Naya tersentak, menatap Isaac dan dua pengasuh itu dengan pikiran yang berjumbal di kepala untuk mencerna situasi mereka. Tetapi lagi-lagi tak ada ucapan maupun bantahan yang mampu keluar dari bibirnya.

“Mulai malam ini kau tidur di sini. Berikan dia pada mereka.”

Naya memberikan baby Aaron yang masih terlelap pada salah satu yang mendekat. Yang dengan segera berjalan keluar. Ia masih bisa mendengar pergerakan kedua pengasuh itu masuk ke dalam kamar yang ada di samping karena pintu penghubung yang tidak ditutup rapat.

“Besok juga akan ada orang yang mengurus barang-barangmu di apartemen.” Saat Naya mendengarkan kembali, Isaac sudah berdiri di dalam ruang ganti. Melepaskan jas dan mengurai dasi. “Sebentar lagi aku akan pergi.”

“S-sekarang?”

Isaac menoleh, melihat kedua tangan Naya yang saling menggenggam gugup di depan perut.

“Maksudku …” Suara Naya setengah terbata lalu mengangguk. “Apa yang harus kulakukan …”

“Istirahatlah. Kau baru saja pulang dari rumah sakit.” Isaac berjalan mendekati pintu dan menutupi pandangan Naya. Yang masih membeku di tengah ruangan.

Naya menggigit bibir bagian dalamnya. Tadi Isaac mengatakan dengan jelas bahwa pria itu akan berangkat besok pagi. Apakah keberadaannya di rumah ini membuat pria itu tidak nyaman? Wanita itu tak berhenti mempertanyakan hingga Isaac keluar dengan pakaian yang berbeda. Bersama dua orang pelayan yang membawa keluar dua koper besar.

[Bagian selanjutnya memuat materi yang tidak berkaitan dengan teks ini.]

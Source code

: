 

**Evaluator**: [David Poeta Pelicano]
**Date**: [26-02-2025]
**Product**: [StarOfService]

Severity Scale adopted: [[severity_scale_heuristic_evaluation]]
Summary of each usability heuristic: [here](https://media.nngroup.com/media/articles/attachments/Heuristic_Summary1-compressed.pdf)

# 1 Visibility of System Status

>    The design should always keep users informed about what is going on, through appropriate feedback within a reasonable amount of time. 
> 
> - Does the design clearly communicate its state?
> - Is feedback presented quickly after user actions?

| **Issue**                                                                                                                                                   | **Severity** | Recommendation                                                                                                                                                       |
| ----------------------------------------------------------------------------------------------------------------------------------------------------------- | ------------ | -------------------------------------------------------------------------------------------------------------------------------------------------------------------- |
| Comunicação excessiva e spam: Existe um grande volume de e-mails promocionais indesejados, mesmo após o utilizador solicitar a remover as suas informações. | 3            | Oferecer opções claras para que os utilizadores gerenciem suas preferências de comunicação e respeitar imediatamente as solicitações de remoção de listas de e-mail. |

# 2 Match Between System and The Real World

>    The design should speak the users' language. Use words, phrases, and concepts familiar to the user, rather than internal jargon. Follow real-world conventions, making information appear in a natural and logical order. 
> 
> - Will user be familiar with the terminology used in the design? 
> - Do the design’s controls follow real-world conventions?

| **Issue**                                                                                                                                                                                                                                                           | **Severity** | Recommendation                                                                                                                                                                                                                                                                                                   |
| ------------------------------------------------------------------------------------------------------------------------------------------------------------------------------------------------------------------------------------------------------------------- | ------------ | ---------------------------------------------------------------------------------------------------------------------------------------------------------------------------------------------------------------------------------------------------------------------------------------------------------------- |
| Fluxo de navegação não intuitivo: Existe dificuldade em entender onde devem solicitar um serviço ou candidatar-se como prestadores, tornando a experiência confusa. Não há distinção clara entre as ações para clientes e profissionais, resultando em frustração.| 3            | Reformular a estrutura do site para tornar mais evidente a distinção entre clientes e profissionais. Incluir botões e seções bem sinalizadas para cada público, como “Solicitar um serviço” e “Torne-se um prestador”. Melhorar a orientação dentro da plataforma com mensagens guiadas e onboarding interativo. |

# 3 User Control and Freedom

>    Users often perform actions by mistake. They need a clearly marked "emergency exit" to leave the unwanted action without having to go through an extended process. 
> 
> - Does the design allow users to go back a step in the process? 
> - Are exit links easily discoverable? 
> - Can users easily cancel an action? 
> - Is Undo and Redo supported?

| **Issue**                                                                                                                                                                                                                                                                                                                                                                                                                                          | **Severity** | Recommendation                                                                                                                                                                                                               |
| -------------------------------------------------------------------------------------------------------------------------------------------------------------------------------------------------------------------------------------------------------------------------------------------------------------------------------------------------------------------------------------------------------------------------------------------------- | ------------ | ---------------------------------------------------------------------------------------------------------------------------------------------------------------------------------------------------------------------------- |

Naya menelan ludahnya yang terasa pekat di tenggorokannya. Pandangannya mengikuti dua pelayan yang berjalan keluar. Sebenarnya akan berapa lama pria itu di sana?

Hingga hari-hari berikutnya, Naya tak pernah mendapatkan jawabannya karena bahkan pria itu tidak pernah menghubunginya.